(Stored data entries)

_ _ _ _

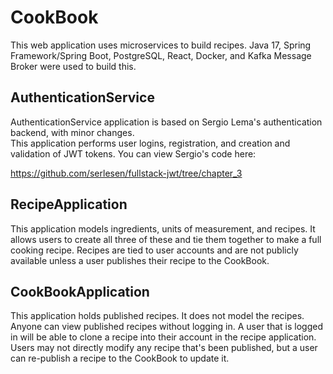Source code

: # CookBook
This web application uses microservices to build recipes.  Java 17, Spring Framework/Spring Boot, PostgreSQL, React,
Docker, and Kafka Message Broker were used to build this.

## AuthenticationService
AuthenticationService application is based on Sergio Lema's authentication backend, with minor changes.  
This application performs user logins, registration, and creation and validation of JWT tokens.  You can
view Sergio's code here:

https://github.com/serlesen/fullstack-jwt/tree/chapter_3

## RecipeApplication 
This application models ingredients, units of measurement, and recipes.  It allows users to create
all three of these and tie them together to make a full cooking recipe.  Recipes are tied to user
accounts and are not publicly available unless a user publishes their recipe to the CookBook.

## CookBookApplication
This application holds published recipes.  It does not model the recipes.  Anyone can view published
recipes without logging in.  A user that is logged in will be able to clone a recipe into their account
in the recipe application.  Users may not directly modify any recipe that's been published, but a user can
re-publish a recipe to the CookBook to update it.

_ _ _ _

▶ [About this exercise] The line containing "in the recipe" and all lines after it, through the end of the entries above, are to be returned exactly and alone.

▶ [Expected answer]
in the recipe application.  Users may not directly modify any recipe that's been published, but a user can
re-publish a recipe to the CookBook to update it.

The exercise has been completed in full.